Question

A person sitting in the ground floor of a building

notices through the window, of height 1.5 m, a ball

dropped from the roof of the building crosses the

window in 0.1 s. What is the velocity of the ball

when it is at the topmost point of the window ?

(g = 10 m/s

2

)​

Answer 1

Answer:

....................

Answer 2

Given:

A person sitting in the ground floor of a building

notices through the window, of height 1.5 m, a ball

dropped from the roof of the building crosses the

window in 0.1 s.

To find:

Initial velocity at the top of the window.

Calculation:

Let the initial velocity at the top of the window be denoted as "u".

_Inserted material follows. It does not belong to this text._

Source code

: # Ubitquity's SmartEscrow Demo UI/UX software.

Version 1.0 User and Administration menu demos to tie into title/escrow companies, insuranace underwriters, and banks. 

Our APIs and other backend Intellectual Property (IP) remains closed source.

Applying 2nd equation of kinematics:

$\therefore \: s = ut + \dfrac{1}{2} a {t}^{2}$

$= > \: s = ut + \dfrac{1}{2} g {t}^{2}$

$= > \: 1.5 = u(0.1) + \dfrac{1}{2} (10) {(0.1)}^{2}$

$= > \: 1.5 = u( {10}^{ - 1}) + \dfrac{1}{2} (10) ( {10}^{ - 2} )$

$= > \: 1.5 = u( {10}^{ - 1}) + \dfrac{1}{2}( {10}^{ - 1} )$

$= > \: 1.5 = u( {10}^{ - 1}) + 0.05$

$= > \: u( {10}^{ - 1}) = 1.5 - 0.05$

$= > \: u( {10}^{ - 1}) = 1.45$

$= > \: u = 1.45 \times 10$

$= > \: u = 14.5 \: m {s}^{ - 1}$

So, Velocity at top of window is 14.5 m/s.